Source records
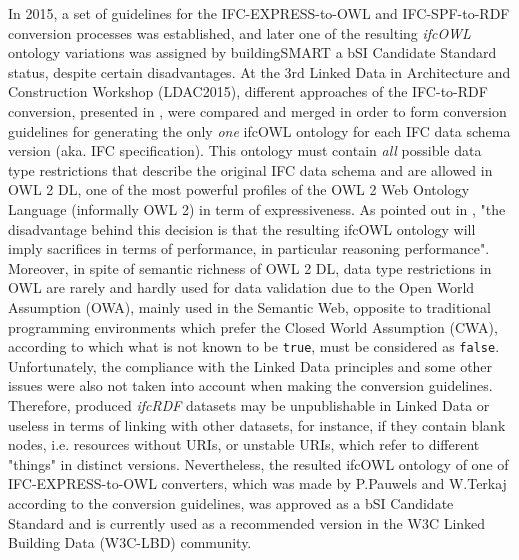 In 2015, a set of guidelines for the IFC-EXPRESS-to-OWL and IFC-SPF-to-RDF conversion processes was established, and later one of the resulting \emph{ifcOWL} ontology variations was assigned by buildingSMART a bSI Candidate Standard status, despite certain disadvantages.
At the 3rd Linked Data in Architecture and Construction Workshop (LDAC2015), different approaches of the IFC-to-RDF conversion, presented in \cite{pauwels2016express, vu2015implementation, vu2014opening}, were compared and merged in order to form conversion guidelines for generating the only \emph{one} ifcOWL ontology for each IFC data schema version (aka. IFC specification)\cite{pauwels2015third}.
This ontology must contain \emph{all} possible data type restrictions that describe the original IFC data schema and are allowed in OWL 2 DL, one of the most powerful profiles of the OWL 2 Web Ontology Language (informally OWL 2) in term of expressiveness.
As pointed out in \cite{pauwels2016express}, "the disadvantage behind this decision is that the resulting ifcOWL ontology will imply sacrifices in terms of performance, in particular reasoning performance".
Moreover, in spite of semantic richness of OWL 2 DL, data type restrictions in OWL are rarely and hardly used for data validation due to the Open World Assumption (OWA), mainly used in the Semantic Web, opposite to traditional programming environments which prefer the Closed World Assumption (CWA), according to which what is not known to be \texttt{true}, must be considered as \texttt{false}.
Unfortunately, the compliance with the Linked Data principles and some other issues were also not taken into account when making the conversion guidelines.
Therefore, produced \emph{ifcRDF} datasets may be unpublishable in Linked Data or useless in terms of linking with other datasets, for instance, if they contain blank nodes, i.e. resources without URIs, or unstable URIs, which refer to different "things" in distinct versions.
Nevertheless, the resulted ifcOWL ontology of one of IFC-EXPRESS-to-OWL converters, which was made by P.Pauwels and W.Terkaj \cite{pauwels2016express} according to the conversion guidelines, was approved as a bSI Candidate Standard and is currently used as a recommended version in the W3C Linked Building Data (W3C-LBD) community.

==

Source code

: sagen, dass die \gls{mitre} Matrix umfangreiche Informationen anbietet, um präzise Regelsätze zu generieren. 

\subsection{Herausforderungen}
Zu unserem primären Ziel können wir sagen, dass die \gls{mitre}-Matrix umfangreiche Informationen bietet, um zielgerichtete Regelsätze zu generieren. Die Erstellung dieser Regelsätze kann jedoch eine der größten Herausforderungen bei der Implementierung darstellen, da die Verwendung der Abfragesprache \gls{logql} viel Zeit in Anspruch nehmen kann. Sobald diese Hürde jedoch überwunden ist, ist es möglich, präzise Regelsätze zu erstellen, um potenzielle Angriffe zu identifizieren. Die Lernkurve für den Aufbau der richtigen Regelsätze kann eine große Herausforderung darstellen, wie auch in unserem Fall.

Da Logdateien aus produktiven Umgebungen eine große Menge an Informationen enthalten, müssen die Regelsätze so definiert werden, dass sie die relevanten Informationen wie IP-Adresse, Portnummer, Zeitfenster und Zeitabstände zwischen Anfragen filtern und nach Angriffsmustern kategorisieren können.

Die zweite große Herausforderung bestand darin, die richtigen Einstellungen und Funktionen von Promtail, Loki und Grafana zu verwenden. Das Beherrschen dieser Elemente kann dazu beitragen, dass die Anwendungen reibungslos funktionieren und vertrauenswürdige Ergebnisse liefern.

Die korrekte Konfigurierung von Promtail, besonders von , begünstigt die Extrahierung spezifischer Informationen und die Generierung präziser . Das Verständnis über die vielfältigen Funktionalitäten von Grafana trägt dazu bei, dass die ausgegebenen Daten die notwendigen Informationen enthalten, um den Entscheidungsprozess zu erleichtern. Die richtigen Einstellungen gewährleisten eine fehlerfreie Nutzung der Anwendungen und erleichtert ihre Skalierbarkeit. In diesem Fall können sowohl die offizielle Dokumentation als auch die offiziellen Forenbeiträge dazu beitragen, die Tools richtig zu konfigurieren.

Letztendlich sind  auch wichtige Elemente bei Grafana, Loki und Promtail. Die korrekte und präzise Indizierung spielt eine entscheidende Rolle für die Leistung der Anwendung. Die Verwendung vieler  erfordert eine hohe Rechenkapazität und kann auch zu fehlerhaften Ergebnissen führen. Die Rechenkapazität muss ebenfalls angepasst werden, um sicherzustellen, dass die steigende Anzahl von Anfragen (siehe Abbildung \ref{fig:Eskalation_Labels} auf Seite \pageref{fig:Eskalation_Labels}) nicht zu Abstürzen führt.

» **What you should do**: Copy out every line in the records where the word "different" is found.

» **Exercise response**:
At the 3rd Linked Data in Architecture and Construction Workshop (LDAC2015), different approaches of the IFC-to-RDF conversion, presented in \cite{pauwels2016express, vu2015implementation, vu2014opening}, were compared and merged in order to form conversion guidelines for generating the only \emph{one} ifcOWL ontology for each IFC data schema version (aka. IFC specification)\cite{pauwels2015third}.
Therefore, produced \emph{ifcRDF} datasets may be unpublishable in Linked Data or useless in terms of linking with other datasets, for instance, if they contain blank nodes, i.e. resources without URIs, or unstable URIs, which refer to different "things" in distinct versions.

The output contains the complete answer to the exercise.